* [Task details] Find the line holding "- **SDG 3**: Good Health and Well-being" in the entries below. Give it again exactly, along with every line after it up to and including the line holding "data/ # Raw and processed datasets".
++++
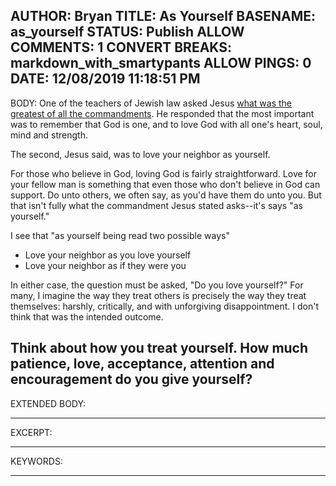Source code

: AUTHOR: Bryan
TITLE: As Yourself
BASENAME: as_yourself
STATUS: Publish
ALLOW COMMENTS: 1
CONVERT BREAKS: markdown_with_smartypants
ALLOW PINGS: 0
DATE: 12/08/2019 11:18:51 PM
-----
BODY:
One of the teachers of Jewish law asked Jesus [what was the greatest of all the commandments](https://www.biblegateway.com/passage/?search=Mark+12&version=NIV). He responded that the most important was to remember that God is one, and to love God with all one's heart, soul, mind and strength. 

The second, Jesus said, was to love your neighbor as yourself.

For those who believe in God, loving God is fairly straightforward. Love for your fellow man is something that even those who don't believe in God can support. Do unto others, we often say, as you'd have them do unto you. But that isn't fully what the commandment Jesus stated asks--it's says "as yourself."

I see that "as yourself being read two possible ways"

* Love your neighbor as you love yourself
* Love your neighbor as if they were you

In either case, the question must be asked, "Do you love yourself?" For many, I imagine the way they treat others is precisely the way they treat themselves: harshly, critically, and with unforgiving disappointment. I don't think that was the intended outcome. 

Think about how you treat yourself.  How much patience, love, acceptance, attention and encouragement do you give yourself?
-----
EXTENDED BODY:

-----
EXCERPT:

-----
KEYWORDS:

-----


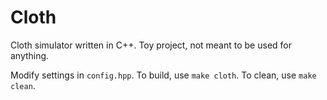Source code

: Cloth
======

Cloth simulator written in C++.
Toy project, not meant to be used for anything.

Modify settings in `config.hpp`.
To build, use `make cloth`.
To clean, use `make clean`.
++++
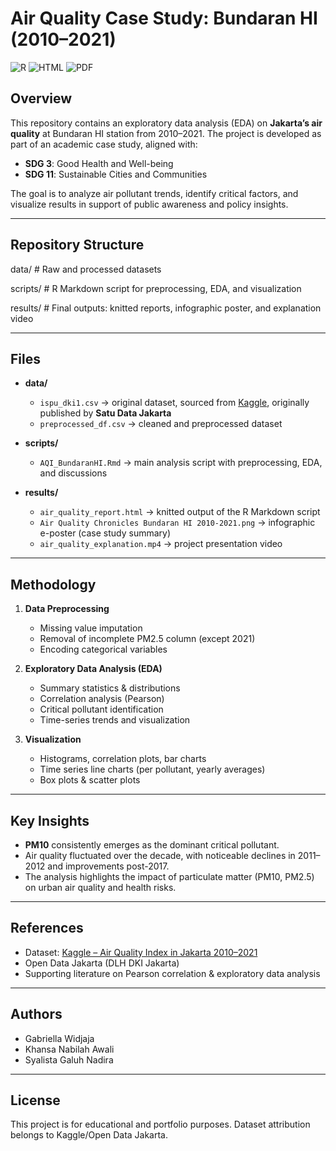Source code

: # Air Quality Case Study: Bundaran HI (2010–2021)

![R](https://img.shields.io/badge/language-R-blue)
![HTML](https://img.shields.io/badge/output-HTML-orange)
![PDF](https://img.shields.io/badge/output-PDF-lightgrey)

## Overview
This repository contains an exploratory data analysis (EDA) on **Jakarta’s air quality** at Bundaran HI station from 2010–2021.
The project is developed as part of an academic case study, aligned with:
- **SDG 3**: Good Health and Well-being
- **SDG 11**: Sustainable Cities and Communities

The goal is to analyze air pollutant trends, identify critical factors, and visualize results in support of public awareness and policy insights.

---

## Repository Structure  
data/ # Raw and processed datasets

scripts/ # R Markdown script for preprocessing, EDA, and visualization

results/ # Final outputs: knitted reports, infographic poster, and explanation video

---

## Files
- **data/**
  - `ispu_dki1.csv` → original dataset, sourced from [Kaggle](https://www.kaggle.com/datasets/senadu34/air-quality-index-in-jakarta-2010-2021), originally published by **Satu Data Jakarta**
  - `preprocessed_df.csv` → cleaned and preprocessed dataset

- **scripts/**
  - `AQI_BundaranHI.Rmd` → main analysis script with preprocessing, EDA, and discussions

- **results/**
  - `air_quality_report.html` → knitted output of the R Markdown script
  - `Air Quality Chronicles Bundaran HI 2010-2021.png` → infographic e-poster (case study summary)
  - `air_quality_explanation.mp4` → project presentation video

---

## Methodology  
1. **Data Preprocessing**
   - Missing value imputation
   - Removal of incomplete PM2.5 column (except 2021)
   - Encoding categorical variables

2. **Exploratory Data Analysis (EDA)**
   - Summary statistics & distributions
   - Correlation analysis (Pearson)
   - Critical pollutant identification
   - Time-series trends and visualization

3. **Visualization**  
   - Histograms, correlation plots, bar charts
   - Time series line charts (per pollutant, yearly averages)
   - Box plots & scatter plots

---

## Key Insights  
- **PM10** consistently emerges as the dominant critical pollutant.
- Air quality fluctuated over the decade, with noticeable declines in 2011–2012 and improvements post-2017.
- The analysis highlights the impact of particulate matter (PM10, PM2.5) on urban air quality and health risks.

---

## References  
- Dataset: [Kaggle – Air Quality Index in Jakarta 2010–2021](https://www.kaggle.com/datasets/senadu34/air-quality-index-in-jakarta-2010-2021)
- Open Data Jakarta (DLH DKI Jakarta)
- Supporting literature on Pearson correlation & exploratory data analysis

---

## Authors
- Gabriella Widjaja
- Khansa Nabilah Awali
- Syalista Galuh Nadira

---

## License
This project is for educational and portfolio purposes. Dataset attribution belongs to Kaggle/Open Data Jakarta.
++++
* [Result for this exercise]
- **SDG 3**: Good Health and Well-being
- **SDG 11**: Sustainable Cities and Communities

The goal is to analyze air pollutant trends, identify critical factors, and visualize results in support of public awareness and policy insights.

---

## Repository Structure  
data/ # Raw and processed datasets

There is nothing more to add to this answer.